Peloponnese and the Ionian Islands. It is blended with the Black Corinth currant grape to produce a prized fortified dessert wine made in the Solera style.

 

 

 

 

 

 


 

Agiorgitiko,

(St. George’s grape) is one of the top two red varieties. It is native to Nemea and grows mainly in the Peloponnese, producing a soft, fruity red in many styles. Its sensory attributes are similar to Beaujolais Nouveau but, unlike its French counterpart, it ages well for about 5 years.

Mavroudi,

meaning "blackish" is the nickname of Agiorgitiko, but there is a varietal named Mavroudi. The clones, Mavroudi Kalavriton, Mavroudi Syriano, Mavroudi Arachovas, and Mavroudi Bulgariko are so named after the regions in which they grow and they mature in late September.
 

Limnio or Kalambaki,

is an important red grape variety that is indigenous to the Aegean island of Limnos and has been used in red wine production for more than 2000 years. Limnio is full-bodied, high in alcohol and very herbaceous, with a distinctive taste of bay leaves.
 

Kotsifali,

is a variety mainly grown on Crete. It is blended with Mandilaria or Syrah to enhance its color.

: White

Assyrtiko,

is a multi-purpose variety which maintains its acidity as it ripens. It is similar in character to Riesling, and is mostly island-based, being a native variety of the island of Santorini, whose old vines have been resistant to phylloxera.

Moschofilero,

is a Blanc de Gris variety from the AOC region of Mantinia, in Arcadia in the Peloponnese. Its wines offer a crisp and floral character in both still and sparkling styles.
 
 

Malagousia,

is a grape growing mainly in Macedonia, with a special aroma leading to elegant full bodied wines, with medium-plus acidity and exciting perfumed aromas.

 

Muscat,

is grown in Patras, and the islands of Cephalonia and Samos. There exist numerous clones of this pungent aromatic species, the best being aspro (white) or Samos. They cover the full spectrum from bone dry to sweet sundried dessert wines, in both natural and fortified versions.
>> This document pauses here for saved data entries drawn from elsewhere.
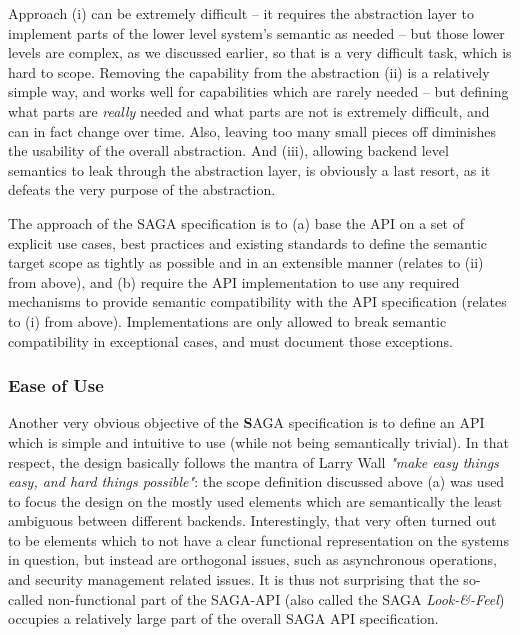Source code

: \documentclass[a4paper,12pt]{article}
\newcommand{\I}[1]{\textit{#1}}
\newcommand{\B}[1]{\textbf{#1}}
\begin{document}
    Approach (i) can be extremely difficult -- it requires the
    abstraction layer to implement parts of the lower level system's
    semantic as needed -- but those lower levels are complex, as we
    discussed earlier, so that is a very difficult task, which is hard
    to scope.  Removing the capability from the abstraction (ii) is a
    relatively simple way, and works well for capabilities which are
    rarely needed -- but defining what parts are \I{really} needed and
    what parts are not is extremely difficult, and can in fact change
    over time.  Also, leaving too many small pieces off diminishes the
    usability of the overall abstraction.  And (iii), allowing backend
    level semantics to leak through the abstraction layer, is
    obviously a last resort, as it defeats the very purpose of the
    abstraction.

    The approach of the SAGA specification is to (a) base the API on a
    set of explicit use cases, best practices and existing standards
    to define the semantic target scope as tightly as possible and in
    an extensible manner (relates to (ii) from above), and (b) require
    the API implementation to use any required mechanisms to provide
    semantic compatibility with the API specification (relates to (i)
    from above).  Implementations are only allowed to break semantic
    compatibility in exceptional cases, and must document those
    exceptions.

   \subsubsection*{Ease of Use}


    Another very obvious objective of the \B{S}AGA specification is to
    define an API which is simple and intuitive to use (while not
    being semantically trivial).  In that respect, the design
    basically follows the mantra of Larry Wall \I{"make easy things
    easy, and hard things possible"}: the scope definition discussed
    above (a) was used to focus the design on the mostly used elements
    which are semantically the least ambiguous between different
    backends.  Interestingly, that very often turned out to be
    elements which to not have a clear functional representation on
    the systems in question, but instead are orthogonal issues, such
    as asynchronous operations, and security management related
    issues.  It is thus not surprising that the so-called
    non-functional part of the SAGA-API (also called the SAGA
    \I{Look-\&-Feel}) occupies a relatively large part of the overall
    SAGA API specification.
\end{document}
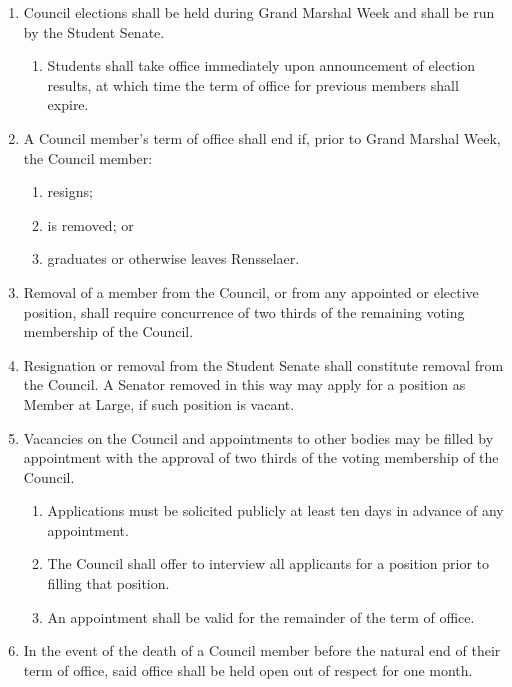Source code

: \begin{enumerate}
\begin{enumerate}
  \end{enumerate}
\end{enumerate}


\begin{enumerate}
\item Council elections shall be held during Grand Marshal Week and shall be run by the Student Senate.
  \begin{enumerate}
  \item Students shall take office immediately upon announcement of election results, at which time the term of office for previous members shall expire.
  \end{enumerate}
\item A Council member's term of office shall end if, prior to Grand Marshal Week, the Council member:
  \begin{enumerate}
  \item resigns;
  \item is removed; or
  \item graduates or otherwise leaves Rensselaer.
  \end{enumerate}
\item Removal of a member from the Council, or from any appointed or elective position, shall require concurrence of two thirds of the remaining voting membership of the Council.
\item Resignation or removal from the Student Senate shall constitute removal from the Council. A Senator removed in this way may apply for a position as Member at Large, if such position is vacant.
\item Vacancies on the Council and appointments to other bodies may be filled by appointment with the approval of two thirds of the voting membership of the Council.
  \begin{enumerate}
  \item Applications must be solicited publicly at least ten days in advance of any appointment.
  \item The Council shall offer to interview all applicants for a position prior to filling that position.
  \item An appointment shall be valid for the remainder of the term of office.
  \end{enumerate}
\item In the event of the death of a Council member before the natural end of their term of office, said office shall be held open out of respect for one month.
\end{enumerate}

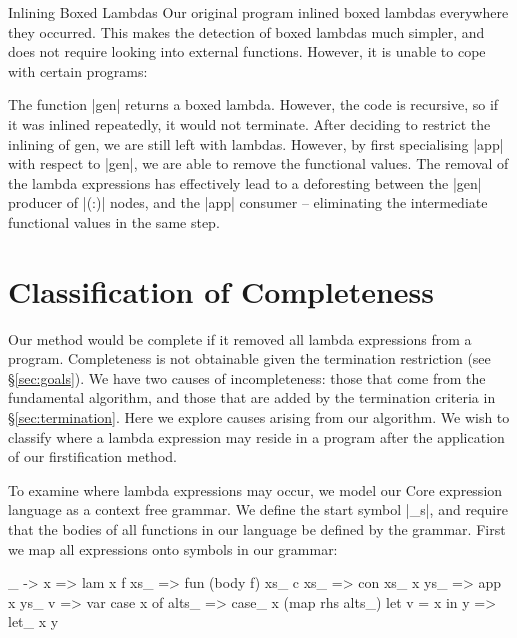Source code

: \documentclass[preprint]{sigplanconf}
\begin{document}
\begin{examplename}{Inlining Boxed Lambdas}
\label{ex:inlining_boxed_lambdas}
Our original program inlined boxed lambdas everywhere they occurred. This makes the detection of boxed lambdas much simpler, and does not require looking into external functions. However, it is unable to cope with certain programs:


The function |gen| returns a boxed lambda. However, the code is recursive, so if it was inlined repeatedly, it would not terminate. After deciding to restrict the inlining of gen, we are still left with lambdas. However, by first specialising |app| with respect to |gen|, we are able to remove the functional values. The removal of the lambda expressions has effectively lead to a deforesting between the |gen| producer of |(:)| nodes, and the |app| consumer -- eliminating the intermediate functional values in the same step.
\end{examplename}



\section{Classification of Completeness}
\label{sec:completeness}

Our method would be complete if it removed all lambda expressions from a program. Completeness is not obtainable given the termination restriction (see \S\ref{sec:goals}). We have two causes of incompleteness: those that come from the fundamental algorithm, and those that are added by the termination criteria in \S\ref{sec:termination}. Here we explore causes arising from our algorithm. We wish to classify where a lambda expression may reside in a program after the application of our firstification method.

To examine where lambda expressions may occur, we model our Core expression language as a context free grammar. We define the start symbol |_s|, and require that the bodies of all functions in our language be defined by the grammar. First we map all expressions onto symbols in our grammar:

\begin{code}
\vs_ -> x         => lam x
f xs_             => fun (body f) xs_
c xs_             => con xs_
x ys_             => app x ys_
v                 => var
case x of alts_   => case_ x (map rhs alts_)
let v = x in y    => let_ x y
\end{code}
\end{document}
Of all of these the old vines and low yields make the Muscat’s from Samos the leader.

Roditis,

(the “pink” or “rose” grape) is a grape that is very popular in Attica, Macedonia, Thessaly, and the Peloponnese. This variety produces elegant, light white wines with citrus flavors.
 

 

 

Athiri,

is a lower acid variety and one of the most ancient. Originally from Santorini, it is now planted in Macedonia, Attica, and Rhodes.

 

 

 

Robola,

is mostly grown in the mountainous vineyards of the Ionian Island of Cephalonia. It has a smoky mineral and lemony character, excellently complementing seafood.

 

 

Savatiano,

(the “Saturday” grape) is the predominant white grape in the region of Attica, where it displays excellent heat resistance and shows a distinct floral and fruity aroma when cold fermentation is practiced. When fermented without cooling, it makes retsina or rustic unresinated wines that complement Mediterranean dishes well.